Real Madrid e Barcellona hanno inviato proprie delegazioni. Sul sagrato erano state deposte corone di fiori della Fifa, del presidente Gianni Infantino, di Andriy Shevchenko, Sebastiano Rossi, Inter, Roma, Real Madrid, Comune di Milano e Regione Lombardia. Sono arrivati anche gli omaggi personali di Gordon Singer e dell’ex amministratore delegato del Milan Giorgio Furlani.
«Franco Baresi rappresentava un’icona del calcio e portava con sé un valore che oggi si è perso: il senso di appartenenza», ha detto Marotta. «È un esempio che deve essere indicato ai calciatori di oggi, come uomo e come professionista».
«Era una persona di valori umani e calcistici incredibili», ha aggiunto Cairo. «Una bandiera del Milan, un capitano rimasto sempre al fianco del club, anche nei momenti della sconfitta. Un gran signore».

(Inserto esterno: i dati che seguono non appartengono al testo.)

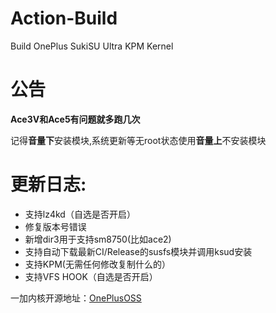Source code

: # Action-Build
Build OnePlus SukiSU Ultra KPM Kernel
 
# 公告
**Ace3V和Ace5有问题就多跑几次**
 
记得**音量下**安装模块,系统更新等无root状态使用**音量上**不安装模块
 
# 更新日志:
- 支持lz4kd（自选是否开启）
- 修复版本号错误
- 新增dir3用于支持sm8750(比如ace2)
- 支持自动下载最新CI/Release的susfs模块并调用ksud安装
- 支持KPM(无需任何修改复制什么的）
- 支持VFS HOOK（自选是否开启）
 
一加内核开源地址：[OnePlusOSS](https://github.com/OnePlusOSS/kernel_manifest)
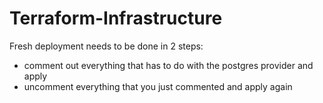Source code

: # Terraform-Infrastructure

Fresh deployment needs to be done in 2 steps:
- comment out everything that has to do with the postgres provider and apply
- uncomment everything that you just commented and apply again
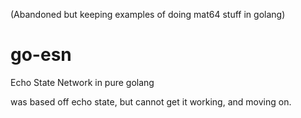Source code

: (Abandoned but keeping examples of doing mat64 stuff in golang)

# go-esn
Echo State Network in pure golang

was based off echo state, but cannot get it working, and moving on.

Abodi ha ricordato «la classe, lo stile e la semplicità dei suoi comportamenti», sottolineando come l’appartenenza al Milan e all’intera famiglia del calcio sia la ragione per cui Baresi è stato amato anche oltre il mondo rossonero.
I fischi a Cardinale, Scaroni e Sala
Il raccoglimento è stato interrotto soltanto dalle contestazioni riservate ad alcuni rappresentanti del Milan e delle istituzioni.
Il proprietario rossonero Gerry Cardinale e il presidente Paolo Scaroni sono stati accolti da fischi e grida di «Vattene» al loro arrivo davanti alla basilica. Contestato da una parte dei presenti anche il sindaco di Milano Giuseppe Sala.
Poi l’attenzione è tornata tutta sul Capitano. Sulla bara coperta di rose, sulle sciarpe alzate e su quel numero 6 che, per il popolo del Milan, non ha mai smesso di sventolare.